Pet Expressway for Dogs

Should A Puppy Sleep In Your Bed?

Should A Puppy Sleep In Your Bed?

This can be a controversial question as some dog owners have no problem allowing a puppy to sleep in their bed whereas other dog owners would never dream of allowing this sleeping arrangement. At the end of the day, the decision is yours alone to make. Dogs are naturally sociable animals and they have been around humans for over 14,000 years and consequently happily co-exist with us.

When a new puppy arrives it can be a scary time for this little fur baby. He’s just left his mam and siblings and is now in new surroundings. What he needs right now is reassurance, security, and of course endless love from you. For the next few days or weeks and sometimes even years this little puppy will be like your shadow, following you with every move.

You need to make some decisions and one major decision to make is where would you like this new little fur baby to sleep. Will the new puppy be allowed to sleep upstairs or downstairs?

The thing to remember is that puppies are adaptable and so long as drastic changes are not made in one go they can adjust to new surroundings. When the new puppy arrives a suggestion could be to place the pup’s bed or crate in the bedroom right beside your own bed.

The puppy does not have to be in your bed so long as you are close by and the puppy can see and hear you this will give him reassurance to know that all is safe and he can sleep soundly. Then gradually over the next few days move the puppy’s bed or crate further away from the bed. This gradual adjustment gives the puppy a chance to deal with the adjustment and it can be hardly noticeable if done gradually. Another useful advantage in having your fur baby nearby is that it will be useful when he needs to go potty. You don’t have to go that far and your little fur baby is learning to let you know when it’s toilet time.

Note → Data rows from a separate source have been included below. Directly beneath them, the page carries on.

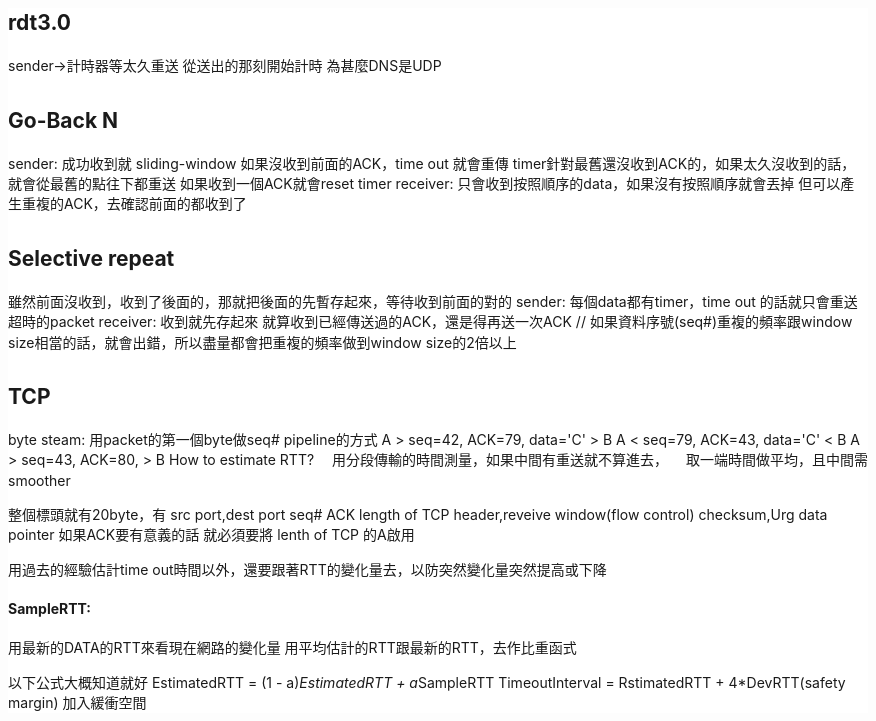 ## rdt3.0
sender->計時器等太久重送
從送出的那刻開始計時
為甚麼DNS是UDP

## Go-Back N
sender:
成功收到就 sliding-window
如果沒收到前面的ACK，time out 就會重傳
timer針對最舊還沒收到ACK的，如果太久沒收到的話，就會從最舊的點往下都重送
如果收到一個ACK就會reset timer
receiver:
只會收到按照順序的data，如果沒有按照順序就會丟掉
但可以產生重複的ACK，去確認前面的都收到了

## Selective repeat
雖然前面沒收到，收到了後面的，那就把後面的先暫存起來，等待收到前面的對的
sender:
每個data都有timer，time out 的話就只會重送超時的packet
receiver:
收到就先存起來
就算收到已經傳送過的ACK，還是得再送一次ACK
// 如果資料序號(seq#)重複的頻率跟window size相當的話，就會出錯，所以盡量都會把重複的頻率做到window size的2倍以上

## TCP
byte steam: 用packet的第一個byte做seq#
pipeline的方式
A > seq=42, ACK=79, data='C' > B
A < seq=79, ACK=43, data='C' < B
A > seq=43, ACK=80,          > B
How to estimate RTT?
　用分段傳輸的時間測量，如果中間有重送就不算進去，
　取一端時間做平均，且中間需smoother

整個標頭就有20byte，有
src port,dest port
seq#
ACK
length of TCP header,reveive window(flow control)
checksum,Urg data pointer
如果ACK要有意義的話 就必須要將 lenth of TCP 的A啟用

用過去的經驗估計time out時間以外，還要跟著RTT的變化量去，以防突然變化量突然提高或下降
#### SampleRTT:
用最新的DATA的RTT來看現在網路的變化量 用平均估計的RTT跟最新的RTT，去作比重函式

以下公式大概知道就好
EstimatedRTT = (1 - a)*EstimatedRTT + a*SampleRTT
TimeoutInterval = RstimatedRTT + 4*DevRTT(safety margin)  加入緩衝空間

Downsides of A Puppy Sleeping In Your Bed

Accidents At Night

If you choose to have your fur baby in the bed beside you the biggest downside is simply wetting the bed. The bigger the puppy the bigger the mess not so make sure you have a mattress protector and plenty of spare sheets and extra duvets on hand.

Plan Ahead

Another downside is that once you start allowing your bed to be used it will soon become the norm. You should think and plan ahead before making this choice as some puppies grow quickly into big adolescents. Can you imagine sharing a bed with an Irish Wolfhound or Great Dane? No doubt there are dog owners out there who do and that’s fine if it works for them however if you change your mind about where the puppy will sleep in a few weeks time it will cause some disruption. 

Summer Nights

However, if the puppy sleeps in your bed it’s worth remembering that puppies have a higher body temperature than humans. In a hot bedroom at night there is the possibility that your puppy could overheat under that duvet so ideally use air conditioning if available or else a fan could be used to circulate cooler air. You may have forgotten that it gets really hot upstairs in the summer months and for your dog’s own benefit it would be better for him to sleep downstairs.

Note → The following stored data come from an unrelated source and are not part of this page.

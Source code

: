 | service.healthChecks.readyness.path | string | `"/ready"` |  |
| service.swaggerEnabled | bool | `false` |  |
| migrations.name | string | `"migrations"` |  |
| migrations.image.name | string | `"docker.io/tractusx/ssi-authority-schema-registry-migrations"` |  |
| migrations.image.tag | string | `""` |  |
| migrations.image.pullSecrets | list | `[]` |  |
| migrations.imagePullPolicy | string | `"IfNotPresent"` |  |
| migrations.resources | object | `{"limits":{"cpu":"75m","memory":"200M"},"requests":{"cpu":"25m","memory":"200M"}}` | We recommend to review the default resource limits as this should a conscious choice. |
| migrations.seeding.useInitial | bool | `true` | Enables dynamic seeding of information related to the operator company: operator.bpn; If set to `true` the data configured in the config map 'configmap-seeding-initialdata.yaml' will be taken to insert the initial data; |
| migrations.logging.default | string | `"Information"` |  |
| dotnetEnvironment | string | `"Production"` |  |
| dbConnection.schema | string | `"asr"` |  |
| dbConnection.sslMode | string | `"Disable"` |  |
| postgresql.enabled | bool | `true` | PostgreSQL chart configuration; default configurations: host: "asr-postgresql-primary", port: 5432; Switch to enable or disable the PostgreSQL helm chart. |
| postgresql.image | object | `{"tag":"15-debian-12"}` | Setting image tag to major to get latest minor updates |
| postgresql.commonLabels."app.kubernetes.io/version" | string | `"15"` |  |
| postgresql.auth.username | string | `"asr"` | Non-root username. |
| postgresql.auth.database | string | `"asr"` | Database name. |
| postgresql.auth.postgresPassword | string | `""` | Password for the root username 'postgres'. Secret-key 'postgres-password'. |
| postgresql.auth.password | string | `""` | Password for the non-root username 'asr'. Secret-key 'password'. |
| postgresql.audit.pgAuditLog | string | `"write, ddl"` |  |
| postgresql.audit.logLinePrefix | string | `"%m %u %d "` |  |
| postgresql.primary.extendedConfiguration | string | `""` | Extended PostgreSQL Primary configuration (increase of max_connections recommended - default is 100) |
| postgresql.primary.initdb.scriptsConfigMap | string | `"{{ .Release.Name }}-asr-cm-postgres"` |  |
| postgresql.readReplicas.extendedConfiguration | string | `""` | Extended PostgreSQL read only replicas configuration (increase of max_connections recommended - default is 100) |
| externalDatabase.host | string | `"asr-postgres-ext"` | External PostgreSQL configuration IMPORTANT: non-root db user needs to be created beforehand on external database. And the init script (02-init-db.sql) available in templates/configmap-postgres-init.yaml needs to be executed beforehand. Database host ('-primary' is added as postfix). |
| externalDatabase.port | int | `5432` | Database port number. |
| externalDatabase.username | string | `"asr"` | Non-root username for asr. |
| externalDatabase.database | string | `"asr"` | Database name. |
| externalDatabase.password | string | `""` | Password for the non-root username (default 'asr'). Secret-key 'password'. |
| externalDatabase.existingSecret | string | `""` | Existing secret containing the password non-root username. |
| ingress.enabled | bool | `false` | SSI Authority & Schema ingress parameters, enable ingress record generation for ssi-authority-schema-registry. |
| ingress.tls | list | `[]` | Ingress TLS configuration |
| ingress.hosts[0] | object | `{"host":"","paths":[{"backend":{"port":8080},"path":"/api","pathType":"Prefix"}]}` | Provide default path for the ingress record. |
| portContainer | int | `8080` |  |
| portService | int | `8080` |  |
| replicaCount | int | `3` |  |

Unfortunately, dogs and especially puppies can be infected with parasites such as fleas and worms. This can freak some people out but the main thing to remember is that you can treat these issues. However, having an infected puppy sleep in your bed could complicate the problem. The entire sleeping area will have to be disinfected and cleaned thoroughly

Puppies will need to be wormed after birth and there can be occasions where they are still infected. Unfortunately, humans can pick up worms such as roundworm from an infected puppy, and sleeping so close to a puppy will increase your chance of exposure. You can even pick up roundworms from a puppy licking you

Try A Compromise

If you still want your puppy near you at night-time then propose a compromise. I’m sure your puppy will agree to this. Place your puppy’s bed right next to your bed.

A recent finding from a Mayo Clinic study on the effects of dogs in human sleep found that the presence of a dog in the bedroom does not adversely affect human sleep this was contrary to what was expected. 

However, this Mayo Clinic study found that the efficiency of human sleep was lower if the dog was in the actual bed and not just in the bedroom.


Sleeping Patterns for Young Puppies

The US National Library of Medicine National Institutes of Health published a paper in July 2020 that looked at Sleep Duration & Behaviors for Dogs from 16 weeks to 12 months. It mentioned that the topic of sleep in dogs is rarely studied.

The main findings included the following:

  • It noted that puppies aged 16 weeks slept more over the entire 24 hours than dogs aged 12 months.
  • Puppies at 16 weeks also slept significantly more during the day but the interesting point is that these younger puppies slept less during the night than pups aged 12 months.
  • Dogs aged 12 months sleep most often in dog beds whereas their younger counterparts aged 16 weeks mostly sleep most often in a kennel/crate.
  • Another interesting finding is that the majority of dog owners settled their dogs by leaving them in a room or area without human interaction. And it’s no surprise to learn that dogs who had access to people during the night the vast majority of dogs (87%) chose human company.


Tips for Puppy Daytime Naps

Devise A Schedule

All dogs and puppies thrive on a routine or schedule so the sooner you start the better. Puppies thrive on routine and can learn quickly what is expected of them. So devise a schedule that takes into account that puppies will tire after playtime and exercise all puppies will tire after exercising and playtime so devise a schedule that takes this into account.  So after a walk or active playtime encourage calm things down. Don’t excite the puppy and give him space to quieten down.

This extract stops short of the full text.